Cyprus Mail

Malaysia says fugitive businessman is still trying to invest in Cyprus (Updated)

Malaysian businessman Jho Taek Low

Malaysian businessman Jho Taek Low, who acquired a Cypriot citizenship four years ago, is still trying to buy purchase properties in Cyprus under another name, Malaysia’s authorities said on Wednesday.

According to Malaysian media reports, the country’s police inspector-general, Tan Sri Abdul Hamid Bador, said during a press conference that Low is not hiding in Cyprus.

The Star online news portal reported that Hamid said Low is however active in Cyprus.

The state official said that after arrests they made three to four weeks ago, they have obtained information “stating that Jho Low is currently trying to buy properties in Cyprus by using another name”.

He added that Low still had control of billions.

Hamid also again expressed his disappointment with a country which he did not name over the lack of assistance in locating Low who is wanted by Malaysia and elsewhere in connection with financial crimes.

Low is reportedly hiding in China.

“He’s still there, hiding like a chicken,” he said, adding that it’s impossible for him to leave the country where he has been hiding so easily.

He added that he continues to hold talks via official and semi-official channels in an ongoing effort to bring Jho Low back to Malaysia.

On September 11, 2015 the Cyprus cabinet approved an interior ministry proposal to grant Low – who was not wanted by any authorities at the time – a Cypriot passport under the citizenship-by-investment scheme. The passport was issued a few days later.
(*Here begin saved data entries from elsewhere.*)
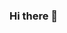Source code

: ### Hi there 👋

<!--
**Akshay200114/Akshay200114** is a ✨ _special_ ✨ repository because its `README.md` (this file) appears on your GitHub profile.

Here are some ideas to get you started:

- 🔭 I’m currently working on ...my skills to develop myself as a good Engineer.
- 🌱 I’m currently learning ...Machine Learning. 
- 👯 I’m looking to collaborate on ...Data Scientist.
- 🤔 I’m looking for help with ...Some Data science internship.
- 💬 Ask me about ...(My strong Points)
- 📫 How to reach me: ...[Linked in](https://www.linkedin.com/in/akshay-vasala-3b03411b1/)
- 😄 Pronouns: ...He/him/his.
- ⚡ Fun fact: ...Love your work.
-->
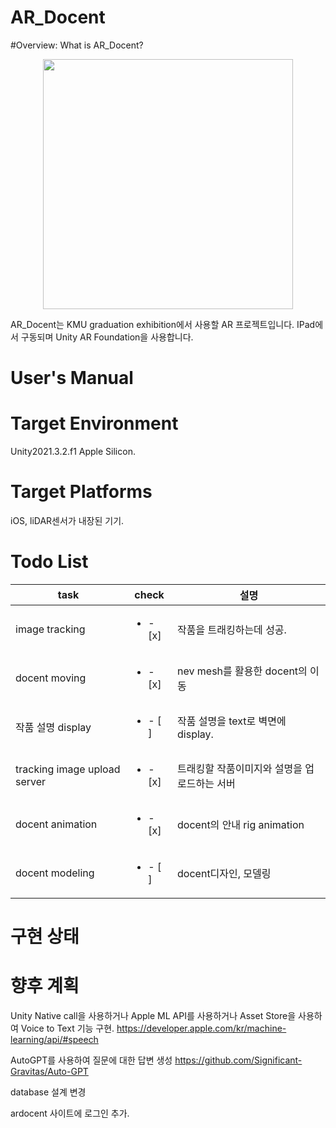 # AR_Docent

#Overview: What is AR_Docent?
<p align= "center">
<img width= "400" src= "https://user-images.githubusercontent.com/69339846/178733741-3abc68e7-9e2e-4d40-ae76-de35914f1f71.jpeg">
</p>
AR_Docent는 KMU graduation exhibition에서 사용할 AR 프로젝트입니다.
IPad에서 구동되며 Unity AR Foundation을 사용합니다.

# User's Manual

# Target Environment

Unity2021.3.2.f1 Apple Silicon.

# Target Platforms

iOS, liDAR센서가 내장된 기기.

# Todo List
|task|check|설명|
|-|-|-|
|image tracking|<ul><li>- [x] </li></ul>|작품을 트래킹하는데 성공.|
|docent moving|<ul><li>- [x] </li></ul>|nev mesh를 활용한 docent의 이동|
|작품 설명 display|<ul><li>- [ ] </li></ul>|작품 설명을 text로 벽면에 display.|
|tracking image upload server|<ul><li>- [x] </li></ul>|트래킹할 작품이미지와 설명을 업로드하는 서버|
|docent animation|<ul><li>- [x] </li></ul>|docent의 안내 rig animation|
|docent modeling|<ul><li>- [ ] </li></ul>| docent디자인, 모델링|

# 구현 상태

# 향후 계획
Unity Native call을 사용하거나 Apple ML API를 사용하거나 Asset Store을 사용하여 Voice to Text 기능 구현.
https://developer.apple.com/kr/machine-learning/api/#speech

AutoGPT를 사용하여 질문에 대한 답변 생성
https://github.com/Significant-Gravitas/Auto-GPT

database 설계 변경

ardocent 사이트에 로그인 추가.


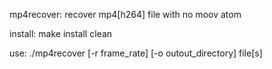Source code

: mp4recover: recover mp4[h264] file with no moov atom

install:
	make install clean
	
use:
	./mp4recover [-r frame_rate] [-o outout_directory] file[s]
In October 2016, Interpol published a red notice at Singapore’s request to locate and arrest Low in an investigation related to 1MDB fund flows within its jurisdiction.

The international arrest warrant was likewise disseminated to Cypriot police.
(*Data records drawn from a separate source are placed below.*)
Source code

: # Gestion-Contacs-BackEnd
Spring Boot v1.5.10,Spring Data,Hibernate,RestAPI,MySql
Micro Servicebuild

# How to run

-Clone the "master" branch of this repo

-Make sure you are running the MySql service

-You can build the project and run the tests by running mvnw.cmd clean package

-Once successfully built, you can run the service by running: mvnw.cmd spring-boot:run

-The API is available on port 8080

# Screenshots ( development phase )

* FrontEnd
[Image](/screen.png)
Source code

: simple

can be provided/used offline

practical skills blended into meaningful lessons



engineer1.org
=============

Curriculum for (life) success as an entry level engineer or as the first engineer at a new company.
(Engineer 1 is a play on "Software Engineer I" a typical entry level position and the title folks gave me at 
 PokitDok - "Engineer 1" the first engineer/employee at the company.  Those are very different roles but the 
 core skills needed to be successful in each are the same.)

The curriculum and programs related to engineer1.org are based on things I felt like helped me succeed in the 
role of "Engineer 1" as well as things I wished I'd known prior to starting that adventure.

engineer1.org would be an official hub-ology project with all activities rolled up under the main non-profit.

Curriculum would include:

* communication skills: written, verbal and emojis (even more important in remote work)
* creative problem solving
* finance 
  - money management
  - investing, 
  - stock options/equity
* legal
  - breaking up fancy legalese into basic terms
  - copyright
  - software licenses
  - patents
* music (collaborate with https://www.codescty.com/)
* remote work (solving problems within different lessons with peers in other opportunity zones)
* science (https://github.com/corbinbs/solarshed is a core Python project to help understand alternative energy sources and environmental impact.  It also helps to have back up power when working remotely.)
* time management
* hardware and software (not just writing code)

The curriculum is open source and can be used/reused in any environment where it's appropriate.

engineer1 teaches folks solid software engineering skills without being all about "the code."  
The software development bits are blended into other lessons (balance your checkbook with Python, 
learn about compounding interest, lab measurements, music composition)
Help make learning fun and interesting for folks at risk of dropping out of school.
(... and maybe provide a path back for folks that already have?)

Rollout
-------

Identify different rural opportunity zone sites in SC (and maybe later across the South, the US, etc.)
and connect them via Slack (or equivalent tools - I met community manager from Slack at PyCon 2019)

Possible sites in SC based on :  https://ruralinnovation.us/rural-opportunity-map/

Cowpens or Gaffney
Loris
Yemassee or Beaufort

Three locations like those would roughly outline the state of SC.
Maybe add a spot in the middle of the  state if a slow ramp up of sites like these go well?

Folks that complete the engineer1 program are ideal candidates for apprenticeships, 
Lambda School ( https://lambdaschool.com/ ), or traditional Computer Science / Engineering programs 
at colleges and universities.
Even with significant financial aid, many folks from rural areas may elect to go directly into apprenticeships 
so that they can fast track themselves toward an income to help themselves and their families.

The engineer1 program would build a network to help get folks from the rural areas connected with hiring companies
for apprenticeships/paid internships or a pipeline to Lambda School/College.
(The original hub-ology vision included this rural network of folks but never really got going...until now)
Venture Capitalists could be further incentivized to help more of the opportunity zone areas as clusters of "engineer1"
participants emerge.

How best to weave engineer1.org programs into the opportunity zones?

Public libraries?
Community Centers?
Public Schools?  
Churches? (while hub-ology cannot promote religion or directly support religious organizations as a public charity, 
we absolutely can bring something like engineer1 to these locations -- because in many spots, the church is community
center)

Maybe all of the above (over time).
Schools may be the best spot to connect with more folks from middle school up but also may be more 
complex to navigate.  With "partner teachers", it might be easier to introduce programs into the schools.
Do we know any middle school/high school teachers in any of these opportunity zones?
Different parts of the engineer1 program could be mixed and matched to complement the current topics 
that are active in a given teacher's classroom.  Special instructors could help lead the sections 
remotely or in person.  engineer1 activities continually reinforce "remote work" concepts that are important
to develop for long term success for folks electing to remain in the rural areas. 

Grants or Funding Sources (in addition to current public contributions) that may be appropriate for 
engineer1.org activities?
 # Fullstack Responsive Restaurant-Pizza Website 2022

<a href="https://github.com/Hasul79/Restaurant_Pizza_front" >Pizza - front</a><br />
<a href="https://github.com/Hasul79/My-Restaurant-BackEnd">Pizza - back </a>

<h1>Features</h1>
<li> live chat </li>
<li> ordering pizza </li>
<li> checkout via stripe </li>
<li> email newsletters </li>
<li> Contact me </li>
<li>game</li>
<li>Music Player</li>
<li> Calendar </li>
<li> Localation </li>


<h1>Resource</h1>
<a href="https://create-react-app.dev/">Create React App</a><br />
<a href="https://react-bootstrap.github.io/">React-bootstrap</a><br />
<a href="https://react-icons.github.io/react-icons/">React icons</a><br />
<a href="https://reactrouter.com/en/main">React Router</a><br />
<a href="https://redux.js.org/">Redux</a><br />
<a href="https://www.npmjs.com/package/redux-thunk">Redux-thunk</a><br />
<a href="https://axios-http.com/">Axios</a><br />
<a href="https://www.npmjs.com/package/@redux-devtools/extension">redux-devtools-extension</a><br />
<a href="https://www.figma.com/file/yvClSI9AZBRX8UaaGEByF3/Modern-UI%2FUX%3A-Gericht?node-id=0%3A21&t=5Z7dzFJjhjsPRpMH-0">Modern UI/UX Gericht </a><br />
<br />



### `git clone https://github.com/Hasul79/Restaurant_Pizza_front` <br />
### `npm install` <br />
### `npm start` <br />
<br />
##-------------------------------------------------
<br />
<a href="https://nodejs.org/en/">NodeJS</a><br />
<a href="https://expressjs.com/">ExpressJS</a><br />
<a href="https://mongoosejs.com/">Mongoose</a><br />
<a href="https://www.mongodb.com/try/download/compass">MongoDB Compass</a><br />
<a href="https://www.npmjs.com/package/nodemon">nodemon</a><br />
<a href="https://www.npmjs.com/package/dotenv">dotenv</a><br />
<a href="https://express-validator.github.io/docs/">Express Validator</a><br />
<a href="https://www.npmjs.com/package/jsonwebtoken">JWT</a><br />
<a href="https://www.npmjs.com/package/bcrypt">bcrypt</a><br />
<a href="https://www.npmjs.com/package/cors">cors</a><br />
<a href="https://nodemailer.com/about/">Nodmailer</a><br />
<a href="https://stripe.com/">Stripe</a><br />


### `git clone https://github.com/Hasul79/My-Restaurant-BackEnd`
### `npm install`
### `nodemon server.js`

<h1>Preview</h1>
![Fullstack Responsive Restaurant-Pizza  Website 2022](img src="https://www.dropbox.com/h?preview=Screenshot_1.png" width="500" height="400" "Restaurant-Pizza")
Low however maintains he is innocent and that he had been a subject to a series of allegations across the globe in relation to the operations of 1MDB many of which have originated from blog posts, improper leaks from within governmental agencies around the world or unproven allegations filed in court.

In an open letter published on Low’s website, the businessman said that he has never been afforded an opportunity to set the record straight and that these unproven allegations “have been improperly elevated to the status of facts”.

Low’s home in Ayia Napa which is reportedly worth €5m is part of a nine-villa complex which is adjacent to an area that was included in the Natura 2000 network in May 2015.

The complex is very close to a beach created after rocks and vegetation were illegally removed to provide access to the properties’ owners, daily Politis reported.

The properties were built on land purchased by the arhbishopric.

Haravgi had reported in 2016 that Ayia Napa mayor Yiannis Karousos had asked the archbishop in a letter to exert his influence so that the all competent state services would consent to issue the necessary permits for the improvement of the coastal area because it was going to be a public utility project.

Karousos told Politis on Wednesday that following a decision by the municipal council, works will begin for the restoration of the area in cooperation with state services.